The Romney Marsh Shepherds Huts, Kent prove that farm life can sometimes be the luxurious Bohemian country escape you need to reconnect with nature and with yourself. Our House of Coco couple, Omo and Eulanda Osagiede went to experience this unusual accommodation on a UK staycation.

The neighbours looked up briefly as we opened the gate and wheeled our luggage into their field.
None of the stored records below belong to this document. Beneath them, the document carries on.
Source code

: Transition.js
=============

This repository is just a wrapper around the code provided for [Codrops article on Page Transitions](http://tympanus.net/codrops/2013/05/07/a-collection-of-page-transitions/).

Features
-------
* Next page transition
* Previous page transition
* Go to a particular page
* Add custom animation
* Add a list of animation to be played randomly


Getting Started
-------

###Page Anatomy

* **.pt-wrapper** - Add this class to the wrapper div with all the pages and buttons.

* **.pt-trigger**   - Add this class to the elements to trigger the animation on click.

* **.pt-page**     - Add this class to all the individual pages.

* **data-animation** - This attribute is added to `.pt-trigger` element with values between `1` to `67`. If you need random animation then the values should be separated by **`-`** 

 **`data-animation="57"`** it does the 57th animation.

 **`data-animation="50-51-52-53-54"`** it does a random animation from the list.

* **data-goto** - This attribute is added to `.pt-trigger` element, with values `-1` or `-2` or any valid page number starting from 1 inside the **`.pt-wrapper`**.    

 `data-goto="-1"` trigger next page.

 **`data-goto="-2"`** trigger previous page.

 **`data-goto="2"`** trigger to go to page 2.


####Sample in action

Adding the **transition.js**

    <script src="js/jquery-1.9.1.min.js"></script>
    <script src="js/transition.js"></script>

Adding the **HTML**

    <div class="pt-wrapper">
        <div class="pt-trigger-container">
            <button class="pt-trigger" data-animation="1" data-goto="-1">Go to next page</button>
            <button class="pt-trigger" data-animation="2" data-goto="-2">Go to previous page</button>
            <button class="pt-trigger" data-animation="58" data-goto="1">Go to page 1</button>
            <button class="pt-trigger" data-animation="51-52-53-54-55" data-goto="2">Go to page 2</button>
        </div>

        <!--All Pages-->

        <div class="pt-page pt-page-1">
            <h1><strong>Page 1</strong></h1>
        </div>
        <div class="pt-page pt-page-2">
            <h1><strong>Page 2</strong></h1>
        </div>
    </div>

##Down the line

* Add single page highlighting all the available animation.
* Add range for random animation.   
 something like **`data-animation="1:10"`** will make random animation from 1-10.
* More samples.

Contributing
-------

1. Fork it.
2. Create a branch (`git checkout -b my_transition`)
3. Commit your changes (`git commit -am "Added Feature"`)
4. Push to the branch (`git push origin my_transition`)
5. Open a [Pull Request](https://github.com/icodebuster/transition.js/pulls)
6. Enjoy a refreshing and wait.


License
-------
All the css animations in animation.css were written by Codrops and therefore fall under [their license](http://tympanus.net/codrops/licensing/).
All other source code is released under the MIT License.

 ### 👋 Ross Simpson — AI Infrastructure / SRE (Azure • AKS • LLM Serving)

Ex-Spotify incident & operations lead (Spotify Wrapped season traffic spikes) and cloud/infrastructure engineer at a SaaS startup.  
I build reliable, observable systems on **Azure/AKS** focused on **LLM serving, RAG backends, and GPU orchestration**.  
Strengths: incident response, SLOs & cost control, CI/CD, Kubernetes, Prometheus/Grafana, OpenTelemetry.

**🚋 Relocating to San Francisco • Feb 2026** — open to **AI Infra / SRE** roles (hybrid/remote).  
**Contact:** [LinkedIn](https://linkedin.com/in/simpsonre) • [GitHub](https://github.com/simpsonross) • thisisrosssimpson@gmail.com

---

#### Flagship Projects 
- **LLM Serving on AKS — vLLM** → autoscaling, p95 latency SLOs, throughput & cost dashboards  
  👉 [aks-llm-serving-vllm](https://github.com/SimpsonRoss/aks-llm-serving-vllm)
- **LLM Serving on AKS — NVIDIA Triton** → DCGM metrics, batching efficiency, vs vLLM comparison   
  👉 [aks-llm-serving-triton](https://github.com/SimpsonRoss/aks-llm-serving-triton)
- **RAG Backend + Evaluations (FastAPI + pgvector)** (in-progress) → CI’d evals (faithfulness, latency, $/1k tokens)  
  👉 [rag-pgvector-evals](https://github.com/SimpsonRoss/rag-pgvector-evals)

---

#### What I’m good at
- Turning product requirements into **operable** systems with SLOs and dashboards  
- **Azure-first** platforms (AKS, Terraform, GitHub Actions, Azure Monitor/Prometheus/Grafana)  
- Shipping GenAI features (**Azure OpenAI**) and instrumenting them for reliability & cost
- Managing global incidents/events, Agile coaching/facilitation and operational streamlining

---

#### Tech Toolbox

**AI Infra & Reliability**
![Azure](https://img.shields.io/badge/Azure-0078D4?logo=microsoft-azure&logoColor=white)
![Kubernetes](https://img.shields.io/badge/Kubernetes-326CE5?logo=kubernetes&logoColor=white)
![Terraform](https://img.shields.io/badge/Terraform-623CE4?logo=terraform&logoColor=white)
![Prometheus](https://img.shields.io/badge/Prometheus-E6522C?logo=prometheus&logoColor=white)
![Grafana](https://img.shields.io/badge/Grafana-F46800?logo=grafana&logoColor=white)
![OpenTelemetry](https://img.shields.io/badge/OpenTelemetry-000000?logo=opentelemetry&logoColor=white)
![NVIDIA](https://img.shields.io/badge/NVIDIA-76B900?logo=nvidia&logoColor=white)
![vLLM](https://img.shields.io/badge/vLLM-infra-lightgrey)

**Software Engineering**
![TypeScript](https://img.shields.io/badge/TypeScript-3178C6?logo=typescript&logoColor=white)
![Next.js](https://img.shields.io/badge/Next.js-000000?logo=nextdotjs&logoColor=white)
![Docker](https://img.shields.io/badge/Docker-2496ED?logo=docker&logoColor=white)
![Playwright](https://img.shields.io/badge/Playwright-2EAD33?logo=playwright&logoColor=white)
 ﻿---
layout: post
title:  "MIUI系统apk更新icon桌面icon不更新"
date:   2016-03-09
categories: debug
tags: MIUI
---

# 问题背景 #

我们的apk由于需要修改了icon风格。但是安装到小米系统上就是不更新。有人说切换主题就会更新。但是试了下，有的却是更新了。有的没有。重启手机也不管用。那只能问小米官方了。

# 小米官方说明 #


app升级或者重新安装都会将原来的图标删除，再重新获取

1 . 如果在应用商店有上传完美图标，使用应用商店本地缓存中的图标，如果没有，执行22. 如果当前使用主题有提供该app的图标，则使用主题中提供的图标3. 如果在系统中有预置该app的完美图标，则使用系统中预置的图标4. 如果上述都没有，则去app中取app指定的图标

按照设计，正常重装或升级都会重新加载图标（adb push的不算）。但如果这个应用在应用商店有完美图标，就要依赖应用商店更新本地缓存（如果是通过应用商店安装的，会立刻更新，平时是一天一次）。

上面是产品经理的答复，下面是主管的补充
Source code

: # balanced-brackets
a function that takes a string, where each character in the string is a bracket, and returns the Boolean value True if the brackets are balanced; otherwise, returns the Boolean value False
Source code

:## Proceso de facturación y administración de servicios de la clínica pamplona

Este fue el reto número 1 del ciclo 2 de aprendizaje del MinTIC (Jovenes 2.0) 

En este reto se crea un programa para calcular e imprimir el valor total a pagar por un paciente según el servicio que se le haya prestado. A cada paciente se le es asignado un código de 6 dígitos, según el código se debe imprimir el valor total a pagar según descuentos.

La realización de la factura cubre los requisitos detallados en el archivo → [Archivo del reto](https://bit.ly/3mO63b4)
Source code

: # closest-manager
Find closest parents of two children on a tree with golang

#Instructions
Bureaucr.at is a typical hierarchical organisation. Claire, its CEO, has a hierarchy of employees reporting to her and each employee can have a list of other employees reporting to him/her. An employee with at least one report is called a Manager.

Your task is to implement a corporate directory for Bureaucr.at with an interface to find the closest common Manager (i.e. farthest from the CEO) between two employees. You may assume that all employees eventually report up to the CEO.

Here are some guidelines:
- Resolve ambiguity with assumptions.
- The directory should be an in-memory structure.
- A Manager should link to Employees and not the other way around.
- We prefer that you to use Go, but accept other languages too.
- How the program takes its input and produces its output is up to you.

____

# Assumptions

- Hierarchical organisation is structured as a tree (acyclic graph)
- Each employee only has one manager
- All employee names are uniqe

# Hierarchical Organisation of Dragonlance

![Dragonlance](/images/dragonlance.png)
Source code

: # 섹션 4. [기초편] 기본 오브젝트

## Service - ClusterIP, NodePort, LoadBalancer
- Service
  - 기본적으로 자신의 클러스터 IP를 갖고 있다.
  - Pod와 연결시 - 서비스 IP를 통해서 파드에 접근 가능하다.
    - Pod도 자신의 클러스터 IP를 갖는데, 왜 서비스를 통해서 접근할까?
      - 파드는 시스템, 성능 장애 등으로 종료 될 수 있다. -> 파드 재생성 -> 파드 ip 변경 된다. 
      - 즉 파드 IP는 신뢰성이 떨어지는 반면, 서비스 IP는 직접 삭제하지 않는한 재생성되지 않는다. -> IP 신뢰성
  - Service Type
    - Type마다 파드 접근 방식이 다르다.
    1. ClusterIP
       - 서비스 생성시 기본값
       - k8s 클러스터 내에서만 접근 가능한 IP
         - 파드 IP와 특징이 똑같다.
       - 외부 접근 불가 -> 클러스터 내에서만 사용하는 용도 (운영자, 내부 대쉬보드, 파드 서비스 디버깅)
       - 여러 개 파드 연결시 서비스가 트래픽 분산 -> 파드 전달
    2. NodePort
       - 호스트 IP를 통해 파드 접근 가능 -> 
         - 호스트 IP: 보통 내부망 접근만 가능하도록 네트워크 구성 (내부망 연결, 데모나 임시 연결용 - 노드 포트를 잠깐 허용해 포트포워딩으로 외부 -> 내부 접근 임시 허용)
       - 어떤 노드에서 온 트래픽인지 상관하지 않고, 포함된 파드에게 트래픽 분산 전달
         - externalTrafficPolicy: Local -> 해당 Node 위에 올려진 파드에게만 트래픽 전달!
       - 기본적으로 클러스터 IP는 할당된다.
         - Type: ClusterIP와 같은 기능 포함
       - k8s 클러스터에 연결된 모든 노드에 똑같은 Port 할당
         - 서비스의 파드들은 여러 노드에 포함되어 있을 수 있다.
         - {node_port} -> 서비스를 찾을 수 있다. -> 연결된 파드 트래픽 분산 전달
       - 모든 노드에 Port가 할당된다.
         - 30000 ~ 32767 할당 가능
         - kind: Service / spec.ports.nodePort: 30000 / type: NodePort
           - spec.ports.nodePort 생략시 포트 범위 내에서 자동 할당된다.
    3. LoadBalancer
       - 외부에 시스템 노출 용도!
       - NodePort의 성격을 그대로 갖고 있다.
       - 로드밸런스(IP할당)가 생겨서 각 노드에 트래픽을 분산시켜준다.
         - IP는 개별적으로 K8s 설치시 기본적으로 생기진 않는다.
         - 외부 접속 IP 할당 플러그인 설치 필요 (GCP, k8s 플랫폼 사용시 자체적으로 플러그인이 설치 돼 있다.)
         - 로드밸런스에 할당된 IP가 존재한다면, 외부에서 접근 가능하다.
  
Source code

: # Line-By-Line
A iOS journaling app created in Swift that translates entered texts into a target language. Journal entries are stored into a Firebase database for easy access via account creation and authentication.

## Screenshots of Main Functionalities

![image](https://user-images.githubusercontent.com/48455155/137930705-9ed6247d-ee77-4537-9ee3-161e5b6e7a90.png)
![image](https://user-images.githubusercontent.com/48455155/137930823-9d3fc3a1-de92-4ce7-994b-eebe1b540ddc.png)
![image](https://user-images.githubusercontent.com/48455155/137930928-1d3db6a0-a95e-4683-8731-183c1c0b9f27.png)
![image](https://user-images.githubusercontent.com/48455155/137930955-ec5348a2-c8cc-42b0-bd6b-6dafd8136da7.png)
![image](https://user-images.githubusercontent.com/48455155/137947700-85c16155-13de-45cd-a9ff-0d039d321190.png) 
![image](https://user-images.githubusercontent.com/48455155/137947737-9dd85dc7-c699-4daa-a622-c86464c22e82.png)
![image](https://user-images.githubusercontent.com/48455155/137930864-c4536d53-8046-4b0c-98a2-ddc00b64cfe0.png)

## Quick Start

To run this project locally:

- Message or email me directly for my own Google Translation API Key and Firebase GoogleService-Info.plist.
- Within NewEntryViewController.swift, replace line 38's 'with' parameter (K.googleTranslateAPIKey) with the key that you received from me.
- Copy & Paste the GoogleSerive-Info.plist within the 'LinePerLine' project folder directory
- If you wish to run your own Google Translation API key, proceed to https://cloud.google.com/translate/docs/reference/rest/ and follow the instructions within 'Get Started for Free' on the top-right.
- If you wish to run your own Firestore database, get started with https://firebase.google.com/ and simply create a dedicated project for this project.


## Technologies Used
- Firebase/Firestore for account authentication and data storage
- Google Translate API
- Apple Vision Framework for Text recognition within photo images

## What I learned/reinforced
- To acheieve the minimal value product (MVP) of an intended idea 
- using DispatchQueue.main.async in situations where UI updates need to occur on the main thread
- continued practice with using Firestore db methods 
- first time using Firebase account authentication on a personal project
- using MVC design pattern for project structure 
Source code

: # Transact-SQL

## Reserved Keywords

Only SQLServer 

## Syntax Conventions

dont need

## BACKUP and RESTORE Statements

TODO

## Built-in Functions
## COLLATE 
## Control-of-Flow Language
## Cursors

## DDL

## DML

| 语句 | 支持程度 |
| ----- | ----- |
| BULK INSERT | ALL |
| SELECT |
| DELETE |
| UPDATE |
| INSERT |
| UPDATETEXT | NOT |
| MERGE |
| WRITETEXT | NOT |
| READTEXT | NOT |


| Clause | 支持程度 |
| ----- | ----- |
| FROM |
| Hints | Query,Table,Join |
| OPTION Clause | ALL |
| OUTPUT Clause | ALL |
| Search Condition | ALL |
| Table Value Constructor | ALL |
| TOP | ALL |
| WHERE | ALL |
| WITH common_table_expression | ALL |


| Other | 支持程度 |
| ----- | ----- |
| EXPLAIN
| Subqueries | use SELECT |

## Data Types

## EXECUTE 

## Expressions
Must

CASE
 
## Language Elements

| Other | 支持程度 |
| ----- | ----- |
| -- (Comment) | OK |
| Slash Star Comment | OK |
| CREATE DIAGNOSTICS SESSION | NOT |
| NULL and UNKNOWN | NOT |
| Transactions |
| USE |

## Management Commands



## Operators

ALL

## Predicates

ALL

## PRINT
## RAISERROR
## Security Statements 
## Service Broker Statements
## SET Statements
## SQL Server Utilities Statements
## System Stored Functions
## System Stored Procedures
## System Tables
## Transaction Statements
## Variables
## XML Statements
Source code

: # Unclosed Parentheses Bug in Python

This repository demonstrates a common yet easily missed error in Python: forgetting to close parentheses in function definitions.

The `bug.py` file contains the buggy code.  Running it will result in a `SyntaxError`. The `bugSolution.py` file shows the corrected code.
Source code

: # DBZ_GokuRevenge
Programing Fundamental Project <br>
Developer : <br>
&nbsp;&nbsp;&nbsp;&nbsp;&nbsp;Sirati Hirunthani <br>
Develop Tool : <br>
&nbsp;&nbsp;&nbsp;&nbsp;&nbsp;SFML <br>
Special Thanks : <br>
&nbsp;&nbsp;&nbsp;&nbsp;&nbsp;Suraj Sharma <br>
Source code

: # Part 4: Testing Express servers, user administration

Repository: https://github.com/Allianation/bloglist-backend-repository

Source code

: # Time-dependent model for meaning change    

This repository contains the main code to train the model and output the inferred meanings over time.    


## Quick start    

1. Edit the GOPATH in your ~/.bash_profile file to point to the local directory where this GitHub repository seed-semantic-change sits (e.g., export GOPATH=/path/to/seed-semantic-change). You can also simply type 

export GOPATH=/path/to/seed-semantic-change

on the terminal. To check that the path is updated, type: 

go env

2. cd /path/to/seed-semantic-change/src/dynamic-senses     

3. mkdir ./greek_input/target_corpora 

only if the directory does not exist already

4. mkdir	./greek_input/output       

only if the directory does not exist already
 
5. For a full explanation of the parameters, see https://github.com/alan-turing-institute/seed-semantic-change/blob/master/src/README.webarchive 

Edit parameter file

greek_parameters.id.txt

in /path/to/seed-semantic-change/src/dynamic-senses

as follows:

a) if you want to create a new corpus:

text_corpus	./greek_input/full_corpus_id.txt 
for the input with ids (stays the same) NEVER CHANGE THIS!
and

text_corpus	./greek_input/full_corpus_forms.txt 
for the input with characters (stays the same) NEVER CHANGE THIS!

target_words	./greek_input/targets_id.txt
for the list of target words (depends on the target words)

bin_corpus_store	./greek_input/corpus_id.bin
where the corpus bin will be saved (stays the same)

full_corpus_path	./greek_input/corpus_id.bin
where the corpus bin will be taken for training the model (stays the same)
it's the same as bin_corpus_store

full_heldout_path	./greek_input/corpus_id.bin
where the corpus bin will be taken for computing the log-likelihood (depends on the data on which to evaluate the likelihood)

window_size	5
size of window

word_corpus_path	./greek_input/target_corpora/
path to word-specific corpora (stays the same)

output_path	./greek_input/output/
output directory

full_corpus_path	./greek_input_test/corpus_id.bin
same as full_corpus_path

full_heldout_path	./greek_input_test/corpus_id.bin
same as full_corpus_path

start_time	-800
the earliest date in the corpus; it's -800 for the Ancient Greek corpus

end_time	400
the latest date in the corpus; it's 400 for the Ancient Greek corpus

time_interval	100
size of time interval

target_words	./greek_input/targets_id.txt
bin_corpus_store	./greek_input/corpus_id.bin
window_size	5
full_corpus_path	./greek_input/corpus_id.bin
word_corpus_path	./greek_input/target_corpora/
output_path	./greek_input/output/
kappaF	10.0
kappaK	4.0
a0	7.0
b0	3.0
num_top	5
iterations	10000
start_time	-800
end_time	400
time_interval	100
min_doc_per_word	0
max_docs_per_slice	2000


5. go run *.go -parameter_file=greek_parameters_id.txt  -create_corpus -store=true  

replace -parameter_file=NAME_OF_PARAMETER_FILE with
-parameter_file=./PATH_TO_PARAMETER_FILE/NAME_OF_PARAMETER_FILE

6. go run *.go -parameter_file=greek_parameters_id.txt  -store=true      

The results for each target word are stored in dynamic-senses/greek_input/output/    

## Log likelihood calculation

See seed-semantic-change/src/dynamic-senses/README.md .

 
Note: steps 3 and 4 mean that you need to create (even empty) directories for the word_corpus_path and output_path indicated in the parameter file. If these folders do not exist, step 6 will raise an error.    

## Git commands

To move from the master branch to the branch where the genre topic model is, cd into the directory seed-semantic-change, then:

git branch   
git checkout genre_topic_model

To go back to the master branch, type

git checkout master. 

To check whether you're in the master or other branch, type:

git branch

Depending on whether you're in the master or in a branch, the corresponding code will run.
Like many other thoughtful things they had done, our hosts had provided a hand-drawn wagon with tyres perfectly suited for navigating the terrain.

Our pile of bags immediately gave us away as city dwellers who, clearly not used to the laid back lifestyle in these parts, had packed more than we needed for a two-night stay in a cosy converted shepherds’ hut in the Kent countryside.

Our neighbours did not seem impressed.

As we made our way through their field in our designer wellies (the fields can get muddy), they appeared to exchange knowing looks as if to say, “These city folks need to learn our simple ways”, before turning back to the important task at hand…filling their bellies with the rich wetland grass that stretched for miles in every direction. 

The famous Romney sheep, our neighbours, had more important things on their mind than us.

We on the other hand were very excited to meet them and looked forward to the prospect of staying in the Lookerer, one of the two Romney Marsh Shepherds Huts set on the Boulden family farm on the Romney Marsh in Kent. 

The Romney Marsh, located just off the M20 Motorway, is a sparsely populated area which stretches across 100 square miles in Kent and is designated as an ‘Area of Outstanding Natural Beauty’.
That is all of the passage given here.